Wednesday, January 28, 2015

IOHTE: Margarita Landazuri

"IOHTE" stands for "I Only Have Two Eyes"; it's my annual survey of selected San Francisco Bay Area cinephiles' favorite in-the-cinema screenings of classic films and archival oddities from the past year. An index of participants can be found here.

Contributor Margarita Landazuri writes for Turner Classic Movies, International Documentary, and other outlets.

screen capture from Le Video rental DVD
I loved the Roxie's French Noir festival, and unfortunately was not able to see as many films as I would have liked, because most of the programs sold out quickly.

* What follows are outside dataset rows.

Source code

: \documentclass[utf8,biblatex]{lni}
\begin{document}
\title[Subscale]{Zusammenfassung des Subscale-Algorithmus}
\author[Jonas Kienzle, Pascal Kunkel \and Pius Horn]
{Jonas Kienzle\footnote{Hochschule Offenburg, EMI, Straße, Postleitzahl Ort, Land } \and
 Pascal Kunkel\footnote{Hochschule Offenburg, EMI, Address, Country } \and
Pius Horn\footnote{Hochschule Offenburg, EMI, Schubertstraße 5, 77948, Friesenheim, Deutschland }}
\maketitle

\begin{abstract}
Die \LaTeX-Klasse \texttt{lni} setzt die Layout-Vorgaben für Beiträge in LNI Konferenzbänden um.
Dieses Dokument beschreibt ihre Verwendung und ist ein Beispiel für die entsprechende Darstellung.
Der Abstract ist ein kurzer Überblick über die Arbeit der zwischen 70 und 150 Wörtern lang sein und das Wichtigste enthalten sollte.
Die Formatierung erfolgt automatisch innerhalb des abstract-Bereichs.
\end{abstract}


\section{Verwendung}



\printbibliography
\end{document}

I did make it to the streeetwalkers double bill of Dede d'Anvers and Love is My Profession, and enjoyed the contrast between Simone Signoret's womanly poule, and Brigitte Bardot's sex kitten. After seeing Signoret, world-weary and wounded in the foggy waterfront shadows in the former, Bardot seemed boringly pouty and petulant in the latter. However, the always-watchable Jean Gabin as the middle-aged lawyer ensnared by Bardot made that film worthwhile.

As usual, the San Francisco Silent Film Festival's four-day summer program offered an embarrassment of riches. My favorite was also the most surprising: Yasujiro Ozu's Dragnet Girl, a 1933 gangster film with deliriously kinetic camera moves from the master of static camera and quiet family dramas and comedies. Another discovery for me was French comedian/auteur Max Linder, whom I'd heard of but never seen. Seven Years of Bad Luck showed why Linder's genius for physical comedy influenced comics as diverse as Chaplin (who called himself Linder's "disciple") to possibly Lucille Ball -- Ball's "I Love Lucy" mirror routine with Harpo Marx is uncannily similar to Linder's in the film.

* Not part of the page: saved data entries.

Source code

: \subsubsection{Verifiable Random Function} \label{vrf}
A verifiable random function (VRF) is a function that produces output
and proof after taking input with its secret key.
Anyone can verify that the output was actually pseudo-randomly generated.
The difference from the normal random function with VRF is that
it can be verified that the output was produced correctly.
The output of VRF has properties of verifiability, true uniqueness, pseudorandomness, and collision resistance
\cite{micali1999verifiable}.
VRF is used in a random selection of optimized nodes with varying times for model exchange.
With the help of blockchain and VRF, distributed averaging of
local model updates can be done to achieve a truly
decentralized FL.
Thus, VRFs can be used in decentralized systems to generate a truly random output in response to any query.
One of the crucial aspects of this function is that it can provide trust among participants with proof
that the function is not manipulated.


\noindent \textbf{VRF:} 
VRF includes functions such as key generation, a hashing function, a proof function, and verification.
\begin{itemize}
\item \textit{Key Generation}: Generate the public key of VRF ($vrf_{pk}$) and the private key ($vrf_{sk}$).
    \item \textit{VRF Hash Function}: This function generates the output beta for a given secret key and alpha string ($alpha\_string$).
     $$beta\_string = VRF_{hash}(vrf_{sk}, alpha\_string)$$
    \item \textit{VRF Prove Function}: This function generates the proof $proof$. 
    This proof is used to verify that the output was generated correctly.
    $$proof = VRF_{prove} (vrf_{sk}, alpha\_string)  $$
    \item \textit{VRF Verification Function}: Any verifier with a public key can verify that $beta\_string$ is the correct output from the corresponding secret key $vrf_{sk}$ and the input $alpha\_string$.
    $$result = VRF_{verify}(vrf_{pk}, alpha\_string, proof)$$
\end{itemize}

At the Silent Film Festival's one-day Autumn event, the standout for me was the restored Cabinet of Dr. Caligari, with Donald Sosin's superb synthesizer accompaniment. The clarity and the detail of the images, and the expressionist-style intertitles are impressive. As Michael Atkinson wrote in his program notes, it's almost like seeing a brand-new film.  

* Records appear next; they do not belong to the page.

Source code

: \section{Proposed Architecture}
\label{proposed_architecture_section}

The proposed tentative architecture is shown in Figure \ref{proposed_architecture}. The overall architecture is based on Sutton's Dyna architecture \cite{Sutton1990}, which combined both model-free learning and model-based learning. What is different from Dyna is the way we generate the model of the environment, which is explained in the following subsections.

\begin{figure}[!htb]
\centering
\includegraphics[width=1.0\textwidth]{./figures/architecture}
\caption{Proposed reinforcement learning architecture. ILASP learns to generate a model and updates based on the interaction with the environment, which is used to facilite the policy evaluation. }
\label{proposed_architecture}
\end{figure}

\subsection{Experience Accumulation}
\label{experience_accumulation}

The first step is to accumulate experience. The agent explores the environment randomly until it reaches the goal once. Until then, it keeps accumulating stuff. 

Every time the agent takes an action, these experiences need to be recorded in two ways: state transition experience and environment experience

screen capture from fox DVD
I really enjoyed the Don Murray retrospective at the the Roxie last summer. The two double bills I saw demonstrated the range of this vastly underrated and overlooked actor. He played a drug-addicted veteran in A Hatful of Rain, a restless, married office worker in The Bachelor Party, a tortured gay senator and blackmail victim in Advise and Consent, and a boisterous cowboy opposite Marilyn Monroe in Bus Stop. Now in his 80s, Murray attended the screenings and spoke thoughtfully and insightfully about his career.